Autrefois, personne n’était au courant de ce qui se passait à des milliers de kilomètres, ni même à des centaines. Le malheur était circonscrit à la sphère limitée du monde connu et des personnes côtoyées, il était moins fréquent mais plus concret, on pouvait venir en aide aux victimes. Aujourd’hui, le malheur est omniprésent mais lointain et virtuel, il nous sape le moral mais nous n’y pouvons rien, sinon soutenir par un don les victimes des catastrophes.
Le bien ne fait pas de bruit
Par les médias, donc, nous avons une vision déformée du monde où le mal semble l’emporter largement sur le bien, alors que nous ignorons à peu près tout de la somme de dévouements et de sacrifices de tant d’hommes et de femmes qui, partout, œuvrent pour un monde meilleur et plus beau – et les chrétiens ne sont pas les derniers à s’engager en ce sens.
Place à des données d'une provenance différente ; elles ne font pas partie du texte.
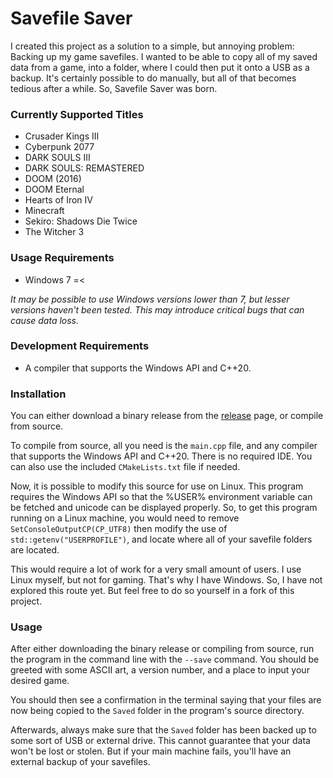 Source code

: # Savefile Saver

I created this project as a solution to a simple, but annoying problem: Backing up my game savefiles. I wanted to be able to copy all of my saved data from a game, into a folder, where I could then put it onto a USB as a backup. It's certainly possible to do manually, but all of that becomes tedious after a while. So, Savefile Saver was born.

### Currently Supported Titles

* Crusader Kings III
* Cyberpunk 2077
* DARK SOULS III
* DARK SOULS: REMASTERED
* DOOM (2016)
* DOOM Eternal
* Hearts of Iron IV
* Minecraft
* Sekiro: Shadows Die Twice
* The Witcher 3

### Usage Requirements

* Windows 7 =<

*It may be possible to use Windows versions lower than 7, but lesser versions haven't been tested. This may introduce critical bugs that can cause data loss.*

### Development Requirements

* A compiler that supports the Windows API and C++20.

### Installation

You can either download a binary release from the [release](https://github.com/DrakoDom/Savefile-Saver/releases/ "Releases") page, or compile from source.

To compile from source, all you need is the `main.cpp` file, and any compiler that supports the Windows API and C++20. There is no required IDE. You can also use the included `CMakeLists.txt` file if needed.

Now, it is possible to modify this source for use on Linux. This program requires the Windows API so that the %USER% environment variable can be fetched and unicode can be displayed properly. So, to get this program running on a Linux machine, you would need to remove `SetConsoleOutputCP(CP_UTF8)` then modify the use of `std::getenv("USERPROFILE")`, and locate where all of your savefile folders are located.

This would require a lot of work for a very small amount of users. I use Linux myself, but not for gaming. That's why I have Windows. So, I have not explored this route yet. But feel free to do so yourself in a fork of this project.

### Usage

After either downloading the binary release or compiling from source, run the program in the command line with the `--save` command. You should be greeted with some ASCII art, a version number, and a place to input your desired game.

You should then see a confirmation in the terminal saying that your files are now being copied to the `Saved` folder in the program's source directory.

Afterwards, always make sure that the `Saved` folder has been backed up to some sort of USB or external drive. This cannot guarantee that your data won't be lost or stolen. But if your main machine fails, you'll have an external backup of your savefiles. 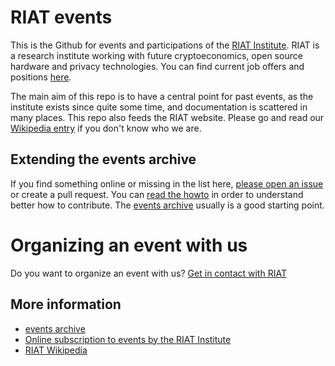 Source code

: # RIAT events

This is the Github for events and participations of the [RIAT Institute](https://riat.at). RIAT is a research institute working with future cryptoeconomics, open source hardware and privacy technologies. You can find current job offers and positions [here](https://riat.at/jobs).

The main aim of this repo is to have a central point for past events, as the institute exists since quite some time, and documentation is scattered in many places. This repo also feeds the RIAT website. Please go and read our [Wikipedia entry](https://en.wikipedia.org/wiki/Research_Institute_for_Arts_and_Technology) if you don't know who we are.


## Extending the events archive

If you find something online or missing in the list here, [please open an issue](https://github.com/parasew/riat-events/issues/new) or create a pull request. You can [read the howto](https://github.com/parasew/riat-events/blob/master/todo/readme.md) in order to understand better how to contribute. The [events archive](https://github.com/parasew/riat-events/tree/master/archive) usually is a good starting point.

# Organizing an event with us

Do you want to organize an event with us?
[Get in contact with RIAT](https://tally.so/r/nPdkQV)

## More information
* [events archive](https://github.com/parasew/riat-events/tree/master/archive)
* [Online subscription to events by the RIAT Institute](https://calendar.google.com/calendar/ical/riat.at_nst52qhk2fca3u8dvhce8pepbg%40group.calendar.google.com/public/basic.ics)
* [RIAT Wikipedia](https://en.wikipedia.org/wiki/Research_Institute_for_Arts_and_Technology)
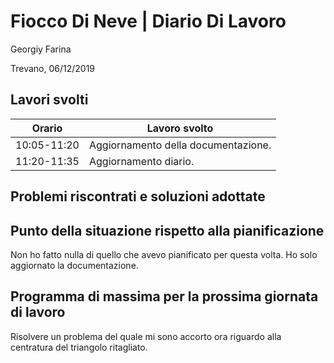 # Fiocco Di Neve | Diario Di Lavoro
Georgiy Farina

Trevano, 06/12/2019
## Lavori svolti
  Orario | Lavoro svolto
  ---------------- | -------------
  10:05-11:20    | Aggiornamento della documentazione.
  11:20-11:35    | Aggiornamento diario.
  

## Problemi riscontrati e soluzioni adottate
   
   
## Punto della situazione rispetto alla pianificazione
   Non ho fatto nulla di quello che avevo pianificato per questa volta.
   Ho solo aggiornato la documentazione.

## Programma di massima per la prossima giornata di lavoro
  Risolvere un problema del quale mi sono accorto ora riguardo alla centratura del triangolo ritagliato.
Chacun, dans sa vie ordinaire de tous les jours, croise bien plus de gens aimables, soucieux d’entretenir de bons rapports humains avec leurs prochains, que des êtres méchants et hostiles – même s’il est vrai que nous assistons à une « décivilisation » qui engendre un recul effrayant de la simple politesse et de la courtoisie la plus élémentaire, sans parler de la galanterie regardée comme ringarde ou « machiste ».
Quoi qu’il en soit de ce que l’on pense de ce monde, qu’on l’estime bon ou mauvais, c’est dans celui-ci que Dieu nous a placés, non pour le fuir et s’en plaindre, mais pour y témoigner et y agir pour le bien qui est à notre portée. Ce temps de l’Avent peut nous y aider, car la fête de Noël que nous préparons n’est-elle pas celle de l’Espérance, propice à méditer le grand mystère de cet enfant, le plus fragile et le plus innocent des êtres, qui nous est donné pour le salut du monde ? Tout peut changer si nous reconnaissons en cet enfant notre Dieu. « Soyez sans crainte, car voici que je vous annonce une grande joie, qui sera celle de tout le peuple : aujourd’hui vous est né un Sauveur, qui est le Christ Seigneur, dans la ville de David » (Lc 2, 10-11).
Christophe Geffroy
(1) Le Totalitarisme sans Goulag, La Cité, 2023 : cf. notre recension en p. 38 de ce numéro.